Bonus just for going to work

Rail staff’s Games windfall

- KELMENY FRASER

TRAIN drivers will get a $1250 one-off bonus simply for turning up to work during this April’s Commonweal­th Games and more than double their pay for working on days off.

The lump-sum payment will only be paid if all rostered train crew, including guards, show up on the days they are rostered in the Games period.

Drivers will also get a 225 per cent penalty rate for shifts worked on their rostered days off. And some other Queensland Rail frontline workers, from platform staff to network response teams, will be able to claim an extra $8 an hour if they work all their shifts during the event.

The generous Games “incentive payments” have been negotiated with the rail unions in a bid to avoid a repeat of the 2016 network meltdown.

Train crew, which includes drivers and guards and other frontline staff, have agreed to cap the amount of annual leave taken across the Games and Easter holidays in return. A severe shortage of drivers caused the 2016 meltdown, with an independen­t inquiry in January 2017 linking a built-in shortage of train crew to the creation of overtime opportunit­ies.

It recommende­d hiring a surplus of drivers, but progress has been slow with just 19 extra qualified drivers on QR’s books as of last January compared to at the time of the 2016 timetable collapse. That has put drivers under pressure during the Games, when Gold Coast services will triple.

QR chief executive officer Nick Easy said incentives were common for internatio­nal events of this scale, with an extra six million trips expected across the transport network.

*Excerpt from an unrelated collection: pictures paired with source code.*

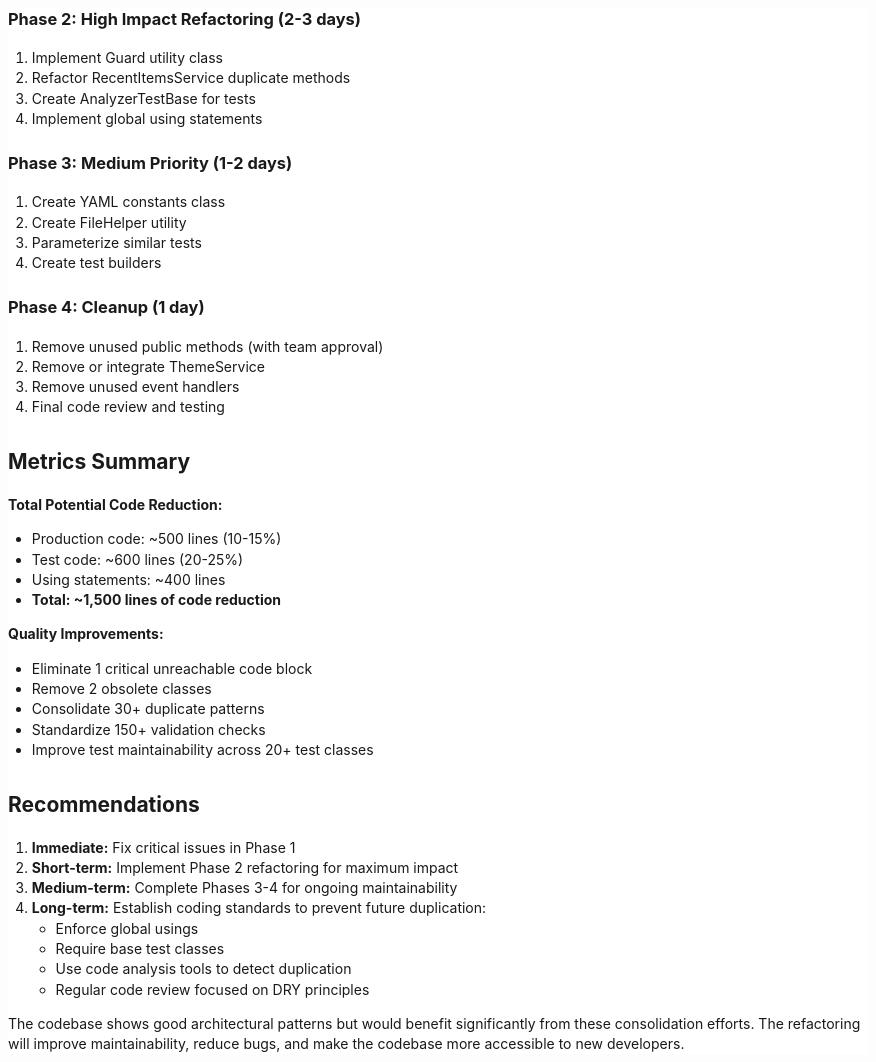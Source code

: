 ### Phase 2: High Impact Refactoring (2-3 days)
1. Implement Guard utility class
2. Refactor RecentItemsService duplicate methods
3. Create AnalyzerTestBase for tests
4. Implement global using statements

### Phase 3: Medium Priority (1-2 days)
1. Create YAML constants class
2. Create FileHelper utility
3. Parameterize similar tests
4. Create test builders

### Phase 4: Cleanup (1 day)
1. Remove unused public methods (with team approval)
2. Remove or integrate ThemeService
3. Remove unused event handlers
4. Final code review and testing

## Metrics Summary

**Total Potential Code Reduction:**
- Production code: ~500 lines (10-15%)
- Test code: ~600 lines (20-25%)
- Using statements: ~400 lines
- **Total: ~1,500 lines of code reduction**

**Quality Improvements:**
- Eliminate 1 critical unreachable code block
- Remove 2 obsolete classes
- Consolidate 30+ duplicate patterns
- Standardize 150+ validation checks
- Improve test maintainability across 20+ test classes

## Recommendations

1. **Immediate:** Fix critical issues in Phase 1
2. **Short-term:** Implement Phase 2 refactoring for maximum impact
3. **Medium-term:** Complete Phases 3-4 for ongoing maintainability
4. **Long-term:** Establish coding standards to prevent future duplication:
   - Enforce global usings
   - Require base test classes
   - Use code analysis tools to detect duplication
   - Regular code review focused on DRY principles

The codebase shows good architectural patterns but would benefit significantly from these consolidation efforts. The refactoring will improve maintainability, reduce bugs, and make the codebase more accessible to new developers.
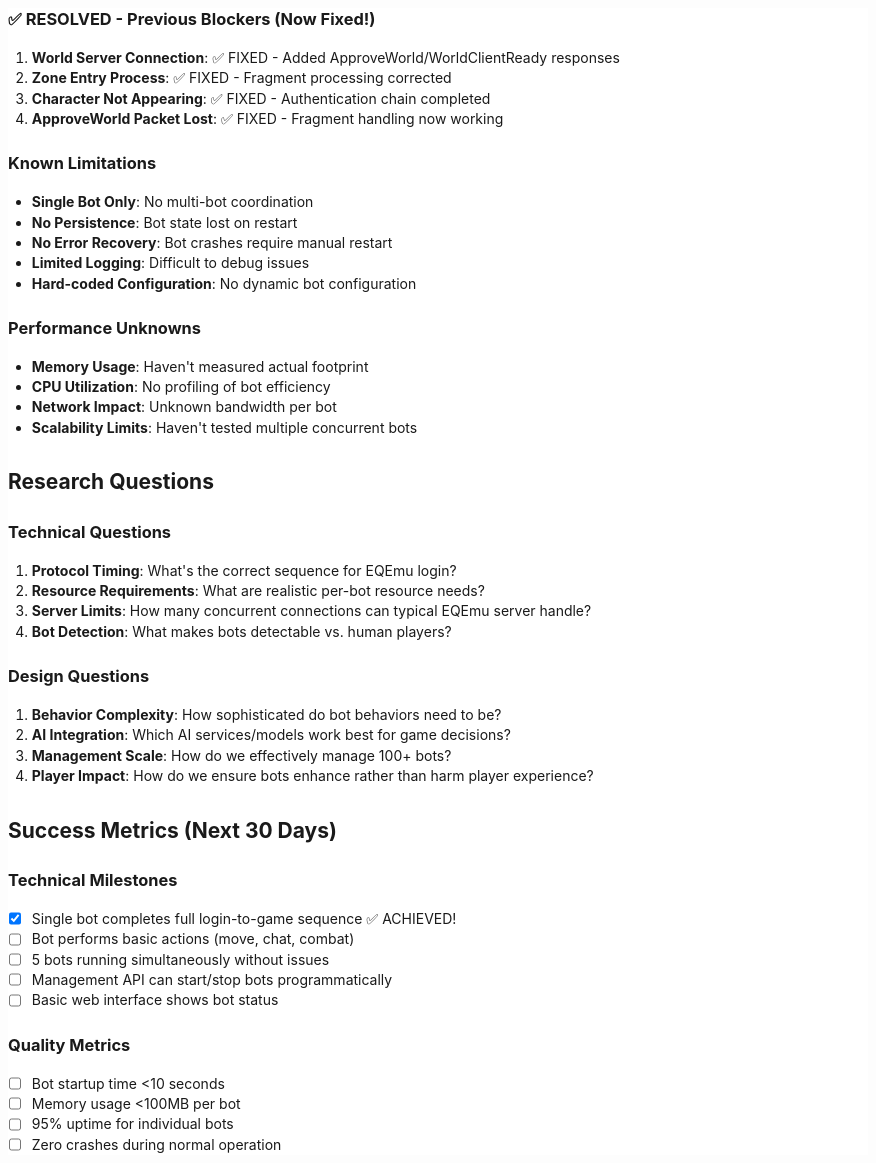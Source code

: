 ### ✅ RESOLVED - Previous Blockers (Now Fixed!)
1. **World Server Connection**: ✅ FIXED - Added ApproveWorld/WorldClientReady responses
2. **Zone Entry Process**: ✅ FIXED - Fragment processing corrected
3. **Character Not Appearing**: ✅ FIXED - Authentication chain completed
4. **ApproveWorld Packet Lost**: ✅ FIXED - Fragment handling now working

### Known Limitations
- **Single Bot Only**: No multi-bot coordination
- **No Persistence**: Bot state lost on restart  
- **No Error Recovery**: Bot crashes require manual restart
- **Limited Logging**: Difficult to debug issues
- **Hard-coded Configuration**: No dynamic bot configuration

### Performance Unknowns
- **Memory Usage**: Haven't measured actual footprint
- **CPU Utilization**: No profiling of bot efficiency
- **Network Impact**: Unknown bandwidth per bot
- **Scalability Limits**: Haven't tested multiple concurrent bots

## Research Questions

### Technical Questions
1. **Protocol Timing**: What's the correct sequence for EQEmu login?
2. **Resource Requirements**: What are realistic per-bot resource needs?
3. **Server Limits**: How many concurrent connections can typical EQEmu server handle?
4. **Bot Detection**: What makes bots detectable vs. human players?

### Design Questions  
1. **Behavior Complexity**: How sophisticated do bot behaviors need to be?
2. **AI Integration**: Which AI services/models work best for game decisions?
3. **Management Scale**: How do we effectively manage 100+ bots?
4. **Player Impact**: How do we ensure bots enhance rather than harm player experience?

## Success Metrics (Next 30 Days)

### Technical Milestones
- [x] Single bot completes full login-to-game sequence ✅ ACHIEVED!
- [ ] Bot performs basic actions (move, chat, combat)  
- [ ] 5 bots running simultaneously without issues
- [ ] Management API can start/stop bots programmatically
- [ ] Basic web interface shows bot status

### Quality Metrics
- [ ] Bot startup time <10 seconds
- [ ] Memory usage <100MB per bot
- [ ] 95% uptime for individual bots
- [ ] Zero crashes during normal operation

“Critical frontline staff including train crew, train controller­s, overhead linesman, signal engineers, and station operations staff, will be going above and beyond to deliver a boost to rail services on the Gold Coast line, and we have worked closely with our employees to ensure their extra efforts and flexibilit­y are recognised,” he said.

But Rail Back on Track spokesman Robert Dow likened the payment to a bribe.

“You’d think people would want to go to work and do the right thing anyway,” he said.

“We don’t agree with that in principle. The train crew are pretty well compensate­d. They get generous overtime, conditions aren’t bad, and on top of that an incentive payment?

“Are the doctors and nurses at the Gold Coast hospital going to be paid an incentive to come in and look after sick people?”

Train drivers earn $98,000 a year and last year won a 12 per cent pay rise over four years.